Bank Of America Says The Market Is Primed For A Melt-Up In Q1
As the year comes to an end and we step into a new decade,
the Bank Of America Corp. has said that financial markets are set for a risk
asset melt-up in the first quarter of this new decade.
A melt-up is a dramatic and unexpected improvement in the
investment performance of a class of an asset, which is partly driven by a rush
of investors who do not want to miss out on its rise, rather than by
fundamental improvements in the economy. The profits created by melt-up are
considered to be unreliable indications of the direction the market is
ultimately headed. According to some reviews, melt-ups often precedes meltdowns.
Several strategists including Michael Hartnett in a note to
investors said that as the Brexit and trade war risks recede, as well as the
Federal Reserve and European Central Bank continuously adding liquidity, the outlook for the 2020 is likely
very bullish. They said, "we continue to expect returns to be front loaded
in 2020. Positioning is turning bullish and Decembers global fund manager
survey on Tuesday should confirm the sentiment."

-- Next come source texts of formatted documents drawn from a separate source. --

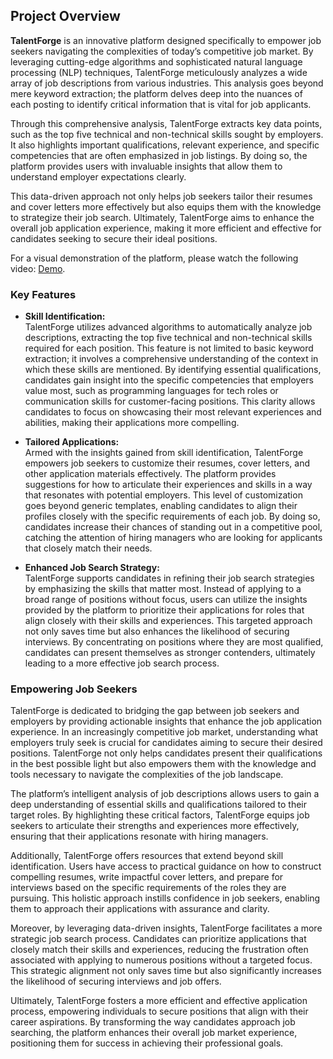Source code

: ## Project Overview

**TalentForge** is an innovative platform designed specifically to empower job seekers navigating the complexities of today’s competitive job market. By leveraging cutting-edge algorithms and sophisticated natural language processing (NLP) techniques, TalentForge meticulously analyzes a wide array of job descriptions from various industries. This analysis goes beyond mere keyword extraction; the platform delves deep into the nuances of each posting to identify critical information that is vital for job applicants.

Through this comprehensive analysis, TalentForge extracts key data points, such as the top five technical and non-technical skills sought by employers. It also highlights important qualifications, relevant experience, and specific competencies that are often emphasized in job listings. By doing so, the platform provides users with invaluable insights that allow them to understand employer expectations clearly.

This data-driven approach not only helps job seekers tailor their resumes and cover letters more effectively but also equips them with the knowledge to strategize their job search. Ultimately, TalentForge aims to enhance the overall job application experience, making it more efficient and effective for candidates seeking to secure their ideal positions.

For a visual demonstration of the platform, please watch the following video:
[Demo](Demo.mp4).


### Key Features
- **Skill Identification:**  
  TalentForge utilizes advanced algorithms to automatically analyze job descriptions, extracting the top five technical and non-technical skills required for each position. This feature is not limited to basic keyword extraction; it involves a comprehensive understanding of the context in which these skills are mentioned. By identifying essential qualifications, candidates gain insight into the specific competencies that employers value most, such as programming languages for tech roles or communication skills for customer-facing positions. This clarity allows candidates to focus on showcasing their most relevant experiences and abilities, making their applications more compelling.

- **Tailored Applications:**  
  Armed with the insights gained from skill identification, TalentForge empowers job seekers to customize their resumes, cover letters, and other application materials effectively. The platform provides suggestions for how to articulate their experiences and skills in a way that resonates with potential employers. This level of customization goes beyond generic templates, enabling candidates to align their profiles closely with the specific requirements of each job. By doing so, candidates increase their chances of standing out in a competitive pool, catching the attention of hiring managers who are looking for applicants that closely match their needs.

- **Enhanced Job Search Strategy:**  
  TalentForge supports candidates in refining their job search strategies by emphasizing the skills that matter most. Instead of applying to a broad range of positions without focus, users can utilize the insights provided by the platform to prioritize their applications for roles that align closely with their skills and experiences. This targeted approach not only saves time but also enhances the likelihood of securing interviews. By concentrating on positions where they are most qualified, candidates can present themselves as stronger contenders, ultimately leading to a more effective job search process.

### Empowering Job Seekers

TalentForge is dedicated to bridging the gap between job seekers and employers by providing actionable insights that enhance the job application experience. In an increasingly competitive job market, understanding what employers truly seek is crucial for candidates aiming to secure their desired positions. TalentForge not only helps candidates present their qualifications in the best possible light but also empowers them with the knowledge and tools necessary to navigate the complexities of the job landscape.

The platform’s intelligent analysis of job descriptions allows users to gain a deep understanding of essential skills and qualifications tailored to their target roles. By highlighting these critical factors, TalentForge equips job seekers to articulate their strengths and experiences more effectively, ensuring that their applications resonate with hiring managers. 

Additionally, TalentForge offers resources that extend beyond skill identification. Users have access to practical guidance on how to construct compelling resumes, write impactful cover letters, and prepare for interviews based on the specific requirements of the roles they are pursuing. This holistic approach instills confidence in job seekers, enabling them to approach their applications with assurance and clarity.

Moreover, by leveraging data-driven insights, TalentForge facilitates a more strategic job search process. Candidates can prioritize applications that closely match their skills and experiences, reducing the frustration often associated with applying to numerous positions without a targeted focus. This strategic alignment not only saves time but also significantly increases the likelihood of securing interviews and job offers.

Ultimately, TalentForge fosters a more efficient and effective application process, empowering individuals to secure positions that align with their career aspirations. By transforming the way candidates approach job searching, the platform enhances their overall job market experience, positioning them for success in achieving their professional goals.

Analysts expect the S&P 500 index to increase by 5.2%
after the close of Friday's stock market to reach about 3,333 by March 3. They
also expect treasury yield to hit 2.2% by February 2020, which is an increase
of 36 basis points.
Following the agreement of the United States and China to a
first-phase deal on Friday as well as the United Kingdom Conservative party
winning a majority and clearing a path for the country to exit the European
Union, global stocks climbed to record highs. Today, stocks and equity in Asia
were mixed as they climbed in Europe.
Chief Strategist at Principal Global Investors in London,
Seema Shah, said "Some of these geopolitical risks seem like they are
somewhat resolved, but they are only on hiatus. While a rally should ensue in a
short term, investors should take a defensive stance in their asset
allocation."
A survey by Bloomberg
showed that after receiving support from 'better than expected' activity data
from China, the MSCI Asia Pacific fell 0.1%. The STOXX Europe 600 index rose as
far as 1.1% to reach an intraday record high ahead of an unexpected decline in
German manufacturing data.
Head of Market Strategy at BNY Mellon, Daniel Tenengauzer,
wrote in a note saying, " Following conference calls with investors in
Asia EMEA and America as well as meeting with investors in the United State and
Canada, we conclude that investors are not interested in adopting a strong bias
in any direction."
According to historical review, financial analysts saw the
'run-up' in the stock market at the beginning of 2010 as a possible 'melt-up'
because the unemployment rate was on the increase, commercial and residential real
estate values also suffered and retail stock investors continued to pull their
cash out of the stock market. Another example of economic 'melt up' is the
Great Depression of 1929-1932.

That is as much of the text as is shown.